Jesus didn’t go by the adage, ‘he travels fastest who travels alone’. He was almost always to be found at the centre of a group, whether just his own 12 disciples or, as in Luke 8, a more extended company.
For me, one of the interesting features is not the number, but the composition – ‘many women’. At least one of these was a married woman. She was only obeying Jesus’ own command to leave her family behind to follow him. It is what he asks of all who wish to throw their lot in with his; it is what he asks of us. Our loved ones are to move into second place, behind our Lord.
When my father died, we discovered a letter he had written to us, the family. In it, he expressed his love for us, something a Lewisman of his generation would never verbalise. I don’t for one minute believe, however, that he thought we doubted his feelings for us. That was not the purpose of the letter.

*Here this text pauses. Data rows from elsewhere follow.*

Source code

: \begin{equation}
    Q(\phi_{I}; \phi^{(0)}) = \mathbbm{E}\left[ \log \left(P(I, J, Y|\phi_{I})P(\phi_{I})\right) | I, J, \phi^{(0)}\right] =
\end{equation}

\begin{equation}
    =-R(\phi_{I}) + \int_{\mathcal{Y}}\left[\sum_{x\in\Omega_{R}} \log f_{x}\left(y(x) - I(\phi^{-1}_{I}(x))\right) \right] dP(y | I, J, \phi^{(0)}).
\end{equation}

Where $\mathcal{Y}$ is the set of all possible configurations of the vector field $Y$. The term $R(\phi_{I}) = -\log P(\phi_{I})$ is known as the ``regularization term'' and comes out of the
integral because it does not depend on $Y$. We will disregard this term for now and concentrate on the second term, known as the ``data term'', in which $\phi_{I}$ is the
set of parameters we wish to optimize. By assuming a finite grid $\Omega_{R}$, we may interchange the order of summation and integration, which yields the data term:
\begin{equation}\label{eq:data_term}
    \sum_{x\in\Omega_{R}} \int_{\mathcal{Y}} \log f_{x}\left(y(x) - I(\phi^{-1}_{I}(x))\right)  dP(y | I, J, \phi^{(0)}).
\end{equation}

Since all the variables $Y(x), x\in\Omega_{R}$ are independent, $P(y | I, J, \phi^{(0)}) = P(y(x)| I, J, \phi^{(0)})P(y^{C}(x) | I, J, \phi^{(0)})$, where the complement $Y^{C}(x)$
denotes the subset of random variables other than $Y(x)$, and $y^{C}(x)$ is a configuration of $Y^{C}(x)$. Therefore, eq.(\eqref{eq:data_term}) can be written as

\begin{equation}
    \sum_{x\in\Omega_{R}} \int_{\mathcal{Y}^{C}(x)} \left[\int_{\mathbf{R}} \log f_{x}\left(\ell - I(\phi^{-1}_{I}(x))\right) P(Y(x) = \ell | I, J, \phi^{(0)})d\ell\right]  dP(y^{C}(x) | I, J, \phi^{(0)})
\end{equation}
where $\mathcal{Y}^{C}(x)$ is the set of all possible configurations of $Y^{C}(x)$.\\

He told us what we already knew, that we had been so happy together that two lifetimes would still not be enough time.
Yet, he added that he was content to go to be with Christ, which is far better.
In one sense, this is an example of a father putting Christ before his family. But, in another, it is an illustration of that great Christlikeness which is the fruit of faith. He was using his love for us in the service of a greater love: he was saying, ‘you know how we feel about one another; well, here is something far more to be desired’.
He used this last communication to us as a witness for his Lord.
Leaving your family to be with Christ is not the cold sacrifice that it may sound. In fact, it can be a far greater act of love than remaining in the place where they are.